The lot lasts four months, but shelf life is only three months.

Exercise 18: Inventory Policy Release Gate

An inventory policy has:

GateRequirementCurrent result
service coverageat least 95\%95.2\%
usable stock basisrequiredpass
shelf-life exposureno expiry before usefail
forecast bias actionclosedopen

Decide whether to release.

Solution

Service coverage and stock basis pass:

95.2\%\geq95\%

Shelf-life and forecast-bias gates fail. The policy is not releasable.

Engineering Comment

Inventory release is not only a service-level calculation. Shelf life and forecast bias can invalidate an otherwise acceptable reorder rule.

Plausibility Check

Two hard gates fail, so release should be held or restricted.

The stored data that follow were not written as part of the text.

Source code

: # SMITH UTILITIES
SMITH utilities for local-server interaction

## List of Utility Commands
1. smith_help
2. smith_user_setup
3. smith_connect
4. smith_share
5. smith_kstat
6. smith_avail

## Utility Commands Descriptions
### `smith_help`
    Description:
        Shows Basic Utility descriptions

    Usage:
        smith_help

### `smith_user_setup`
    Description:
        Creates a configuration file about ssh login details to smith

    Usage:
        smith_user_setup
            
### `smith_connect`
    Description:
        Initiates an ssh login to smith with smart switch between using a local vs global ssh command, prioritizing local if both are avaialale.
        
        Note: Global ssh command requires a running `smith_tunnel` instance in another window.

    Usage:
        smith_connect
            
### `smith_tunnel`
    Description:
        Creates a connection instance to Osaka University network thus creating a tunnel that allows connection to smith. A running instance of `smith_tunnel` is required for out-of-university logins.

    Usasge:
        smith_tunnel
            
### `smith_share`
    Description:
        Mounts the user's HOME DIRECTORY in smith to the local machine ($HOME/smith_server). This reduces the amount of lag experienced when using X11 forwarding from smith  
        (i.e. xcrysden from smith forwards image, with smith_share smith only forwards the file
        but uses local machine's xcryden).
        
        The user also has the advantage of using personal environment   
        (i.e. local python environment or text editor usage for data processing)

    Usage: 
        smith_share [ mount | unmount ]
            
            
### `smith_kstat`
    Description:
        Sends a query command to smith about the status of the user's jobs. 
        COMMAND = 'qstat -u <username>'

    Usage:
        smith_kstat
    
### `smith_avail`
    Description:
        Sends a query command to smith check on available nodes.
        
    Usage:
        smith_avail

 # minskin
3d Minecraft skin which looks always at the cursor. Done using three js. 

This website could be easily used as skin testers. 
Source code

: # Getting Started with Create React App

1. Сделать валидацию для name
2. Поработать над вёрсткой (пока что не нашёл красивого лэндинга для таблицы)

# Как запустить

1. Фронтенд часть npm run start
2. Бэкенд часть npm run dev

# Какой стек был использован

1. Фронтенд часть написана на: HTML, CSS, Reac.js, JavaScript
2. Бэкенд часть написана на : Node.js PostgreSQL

Validation Package Checklist

A strong inventory-policy solution should check:

  • whether inventory state is usable, quality-cleared and unallocated;
  • whether EOQ is reconciled with MOQ, packaging and shelf life;
  • whether reorder point includes lead-time demand and approved safety stock;
  • whether demand and lead-time variability are both considered when relevant;
  • whether service level is appropriate for shortage consequence;
  • whether forecast bias is corrected before adding buffer;
  • whether ERP triggers match the approved policy;
  • whether release gates include shelf life, allocation and evidence closure.

Common Release Mistakes

Common mistakes include using gross stock as usable stock, treating EOQ as a release rule, ignoring MOQ exposure, excluding lead-time variation from safety stock, applying a normal service level to intermittent demand, using forecast MAPE while ignoring bias, accepting high inventory turns while stockouts increase, and releasing a policy that passes service level but fails shelf-life or evidence gates.